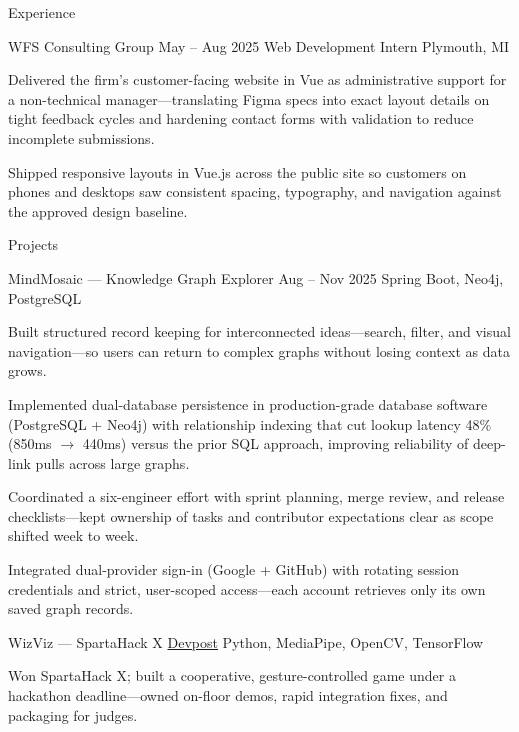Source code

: \documentclass[
	11pt
]{../../../resume}
\begin{document}
\begin{rSection}{E}{xperience}
		\begin{rSectionEntry}
			{WFS Consulting Group}
			{May -- Aug 2025}
			{Web Development Intern}
			{}
			{Plymouth, MI}

			\item Delivered the firm’s customer-facing website in Vue as administrative support for a non-technical manager—translating Figma specs into exact layout details on tight feedback cycles and hardening contact forms with validation to reduce incomplete submissions.
			\item Shipped responsive layouts in Vue.js across the public site so customers on phones and desktops saw consistent spacing, typography, and navigation against the approved design baseline.
		\end{rSectionEntry}
	\end{rSection}

	\begin{rSection}{P}{rojects}
		\begin{rSectionEntry}
			{MindMosaic --- Knowledge Graph Explorer}
			{Aug -- Nov 2025}
			{}
			{Spring Boot, Neo4j, PostgreSQL}
			{}

			\item Built structured record keeping for interconnected ideas—search, filter, and visual navigation—so users can return to complex graphs without losing context as data grows.
			\item Implemented dual-database persistence in production-grade database software (PostgreSQL + Neo4j) with relationship indexing that cut lookup latency 48\% (850ms $\rightarrow$ 440ms) versus the prior SQL approach, improving reliability of deep-link pulls across large graphs.
			\item Coordinated a six-engineer effort with sprint planning, merge review, and release checklists—kept ownership of tasks and contributor expectations clear as scope shifted week to week.
			\item Integrated dual-provider sign-in (Google + GitHub) with rotating session credentials and strict, user-scoped access—each account retrieves only its own saved graph records.
		\end{rSectionEntry}

		\begin{rSectionEntry}
			{WizViz --- SpartaHack X}
			{\href{https://devpost.com/software/wizviz}{Devpost}}
			{}
			{Python, MediaPipe, OpenCV, TensorFlow}
			{}

			\item Won SpartaHack X; built a cooperative, gesture-controlled game under a hackathon deadline—owned on-floor demos, rapid integration fixes, and packaging for judges.
		\end{rSectionEntry}
	\end{rSection}
\end{document}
****************
▶ _Directions for this task_
Tally the lines in the listing that hold the string "PostgreSQL"; your reply is that total alone.

▶ _Solution_
2